What the task asks:
Set out the records below again exactly; skip the images.

══ Source records ══

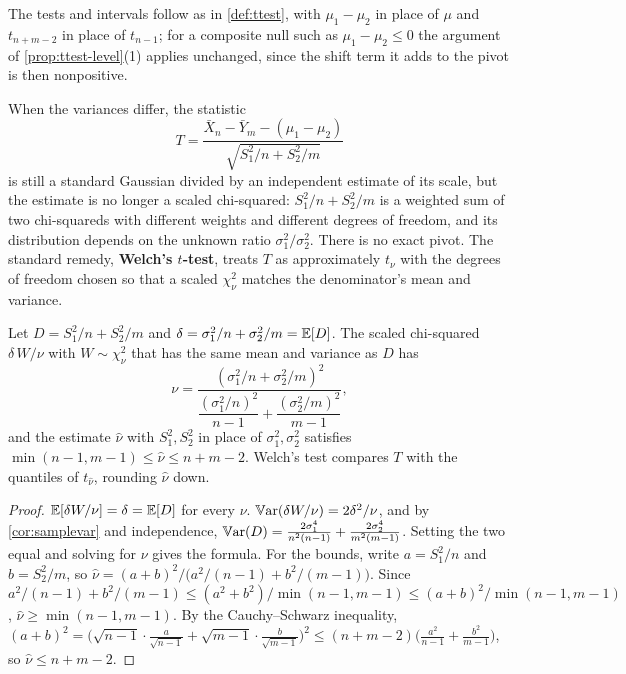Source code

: The tests and intervals follow as in \cref{def:ttest}, with $\mu_1 - \mu_2$ in place of $\mu$ and $t_{n+m-2}$ in place of $t_{n-1}$; for a composite null such as $\mu_1 - \mu_2 \leq 0$ the argument of \cref{prop:ttest-level}(1) applies unchanged, since the shift term it adds to the pivot is then nonpositive.

When the variances differ, the statistic
\[
T = \frac{\bar{X}_n - \bar{Y}_m - (\mu_1 - \mu_2)}{\sqrt{S_1^2/n + S_2^2/m}}
\]
is still a standard Gaussian divided by an independent estimate of its scale, but the estimate is no longer a scaled chi-squared: $S_1^2/n + S_2^2/m$ is a weighted sum of two chi-squareds with different weights and different degrees of freedom, and its distribution depends on the unknown ratio $\sigma_1^2/\sigma_2^2$.
There is no exact pivot.
The standard remedy, \textbf{Welch's $t$-test}, treats $T$ as approximately $t_\nu$ with the degrees of freedom chosen so that a scaled $\chi^2_\nu$ matches the denominator's mean and variance.

\begin{proposition}
\label{prop:welch}
Let $D = S_1^2/n + S_2^2/m$ and $\delta = \sigma_1^2/n + \sigma_2^2/m = \E[D]$.
The scaled chi-squared $\delta\,W/\nu$ with $W \sim \chi^2_\nu$ that has the same mean and variance as $D$ has
\[
\nu = \frac{(\sigma_1^2/n + \sigma_2^2/m)^2}{\dfrac{(\sigma_1^2/n)^2}{n-1} + \dfrac{(\sigma_2^2/m)^2}{m-1}},
\]
and the estimate $\hat{\nu}$ with $S_1^2, S_2^2$ in place of $\sigma_1^2, \sigma_2^2$ satisfies $\min(n-1, m-1) \leq \hat{\nu} \leq n + m - 2$.
Welch's test compares $T$ with the quantiles of $t_{\hat{\nu}}$, rounding $\hat{\nu}$ down.
\end{proposition}

\begin{proof}
$\E[\delta W/\nu] = \delta = \E[D]$ for every $\nu$.
$\var(\delta W/\nu) = 2\delta^2/\nu$, and by \cref{cor:samplevar} and independence, $\var(D) = \frac{2\sigma_1^4}{n^2(n-1)} + \frac{2\sigma_2^4}{m^2(m-1)}$.
Setting the two equal and solving for $\nu$ gives the formula.
For the bounds, write $a = S_1^2/n$ and $b = S_2^2/m$, so $\hat{\nu} = (a+b)^2/\big(a^2/(n-1) + b^2/(m-1)\big)$.
Since $a^2/(n-1) + b^2/(m-1) \leq (a^2 + b^2)/\min(n-1, m-1) \leq (a+b)^2/\min(n-1,m-1)$, $\hat{\nu} \geq \min(n-1, m-1)$.
By the Cauchy--Schwarz inequality, $(a + b)^2 = \big(\sqrt{n-1}\cdot\frac{a}{\sqrt{n-1}} + \sqrt{m-1}\cdot\frac{b}{\sqrt{m-1}}\big)^2 \leq (n + m - 2)\big(\frac{a^2}{n-1} + \frac{b^2}{m-1}\big)$, so $\hat{\nu} \leq n + m - 2$.
\end{proof}

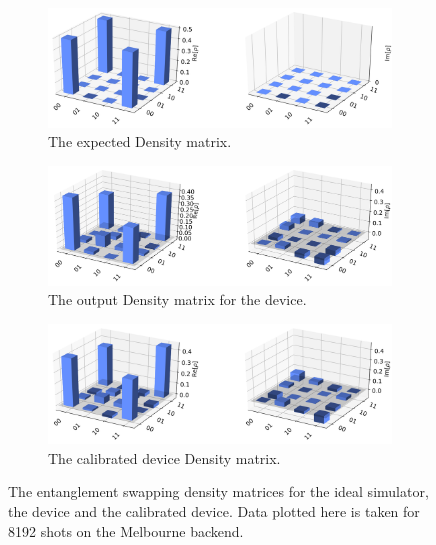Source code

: \begin{figure}[h]
	\begin{subfigure}{.5\textwidth}
    \centering
		\includegraphics[width=.8\linewidth]{images/results/swap_density_sim.png}
		\caption{The expected Density matrix.}
		\label{fig:swap_density_sim}
	\end{subfigure} \newline
	\begin{subfigure}{.5\textwidth}
    \centering
		\includegraphics[width=.8\linewidth]{images/results/swap_density_dev.png}
		\caption{The output Density matrix for the device.}
		\label{fig:swap_density_dev}
	\end{subfigure} \newline
	\begin{subfigure}{.5\textwidth}
    \centering
		\includegraphics[width=.8\linewidth]{images/results/swap_density_cal.png}
		\caption{The calibrated device Density matrix.}
		\label{fig:swap_density_dev}
	\end{subfigure}
	\caption{The entanglement swapping density matrices for the ideal simulator,
    the device and the calibrated device. Data plotted here is taken for 8192 shots
    on the Melbourne backend. }
	\label{fig:swap_density}
\end{figure}


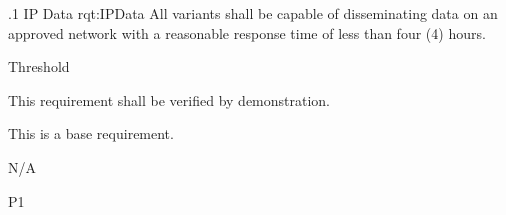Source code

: \ONERQMTVKPP
{\RqtNumberBase.1}
{IP Data}
{rqt:IPData}
{All \ThisSystem variants shall be capable of disseminating data on an approved network with a reasonable response time of less than four (4) hours.}
{
	\item [Phase 1] Threshold
}
{This requirement shall be verified by demonstration.}
{
\item [N/A] This is a base requirement.
}
{
	\item N/A
}
{P1}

═══

Reply to the exercise:
Source code

: The tests and intervals follow as in \cref{def:ttest}, with $\mu_1 - \mu_2$ in place of $\mu$ and $t_{n+m-2}$ in place of $t_{n-1}$; for a composite null such as $\mu_1 - \mu_2 \leq 0$ the argument of \cref{prop:ttest-level}(1) applies unchanged, since the shift term it adds to the pivot is then nonpositive.

When the variances differ, the statistic
\[
T = \frac{\bar{X}_n - \bar{Y}_m - (\mu_1 - \mu_2)}{\sqrt{S_1^2/n + S_2^2/m}}
\]
is still a standard Gaussian divided by an independent estimate of its scale, but the estimate is no longer a scaled chi-squared: $S_1^2/n + S_2^2/m$ is a weighted sum of two chi-squareds with different weights and different degrees of freedom, and its distribution depends on the unknown ratio $\sigma_1^2/\sigma_2^2$.
There is no exact pivot.
The standard remedy, \textbf{Welch's $t$-test}, treats $T$ as approximately $t_\nu$ with the degrees of freedom chosen so that a scaled $\chi^2_\nu$ matches the denominator's mean and variance.

\begin{proposition}
\label{prop:welch}
Let $D = S_1^2/n + S_2^2/m$ and $\delta = \sigma_1^2/n + \sigma_2^2/m = \E[D]$.
The scaled chi-squared $\delta\,W/\nu$ with $W \sim \chi^2_\nu$ that has the same mean and variance as $D$ has
\[
\nu = \frac{(\sigma_1^2/n + \sigma_2^2/m)^2}{\dfrac{(\sigma_1^2/n)^2}{n-1} + \dfrac{(\sigma_2^2/m)^2}{m-1}},
\]
and the estimate $\hat{\nu}$ with $S_1^2, S_2^2$ in place of $\sigma_1^2, \sigma_2^2$ satisfies $\min(n-1, m-1) \leq \hat{\nu} \leq n + m - 2$.
Welch's test compares $T$ with the quantiles of $t_{\hat{\nu}}$, rounding $\hat{\nu}$ down.
\end{proposition}

\begin{proof}
$\E[\delta W/\nu] = \delta = \E[D]$ for every $\nu$.
$\var(\delta W/\nu) = 2\delta^2/\nu$, and by \cref{cor:samplevar} and independence, $\var(D) = \frac{2\sigma_1^4}{n^2(n-1)} + \frac{2\sigma_2^4}{m^2(m-1)}$.
Setting the two equal and solving for $\nu$ gives the formula.
For the bounds, write $a = S_1^2/n$ and $b = S_2^2/m$, so $\hat{\nu} = (a+b)^2/\big(a^2/(n-1) + b^2/(m-1)\big)$.
Since $a^2/(n-1) + b^2/(m-1) \leq (a^2 + b^2)/\min(n-1, m-1) \leq (a+b)^2/\min(n-1,m-1)$, $\hat{\nu} \geq \min(n-1, m-1)$.
By the Cauchy--Schwarz inequality, $(a + b)^2 = \big(\sqrt{n-1}\cdot\frac{a}{\sqrt{n-1}} + \sqrt{m-1}\cdot\frac{b}{\sqrt{m-1}}\big)^2 \leq (n + m - 2)\big(\frac{a^2}{n-1} + \frac{b^2}{m-1}\big)$, so $\hat{\nu} \leq n + m - 2$.
\end{proof}

Source code

: \begin{figure}[h]
	\begin{subfigure}{.5\textwidth}
    \centering
		\includegraphics[width=.8\linewidth]{images/results/swap_density_sim.png}
		\caption{The expected Density matrix.}
		\label{fig:swap_density_sim}
	\end{subfigure} \newline
	\begin{subfigure}{.5\textwidth}
    \centering
		\includegraphics[width=.8\linewidth]{images/results/swap_density_dev.png}
		\caption{The output Density matrix for the device.}
		\label{fig:swap_density_dev}
	\end{subfigure} \newline
	\begin{subfigure}{.5\textwidth}
    \centering
		\includegraphics[width=.8\linewidth]{images/results/swap_density_cal.png}
		\caption{The calibrated device Density matrix.}
		\label{fig:swap_density_dev}
	\end{subfigure}
	\caption{The entanglement swapping density matrices for the ideal simulator,
    the device and the calibrated device. Data plotted here is taken for 8192 shots
    on the Melbourne backend. }
	\label{fig:swap_density}
\end{figure}


Source code

: \ONERQMTVKPP
{\RqtNumberBase.1}
{IP Data}
{rqt:IPData}
{All \ThisSystem variants shall be capable of disseminating data on an approved network with a reasonable response time of less than four (4) hours.}
{
	\item [Phase 1] Threshold
}
{This requirement shall be verified by demonstration.}
{
\item [N/A] This is a base requirement.
}
{
	\item N/A
}
{P1}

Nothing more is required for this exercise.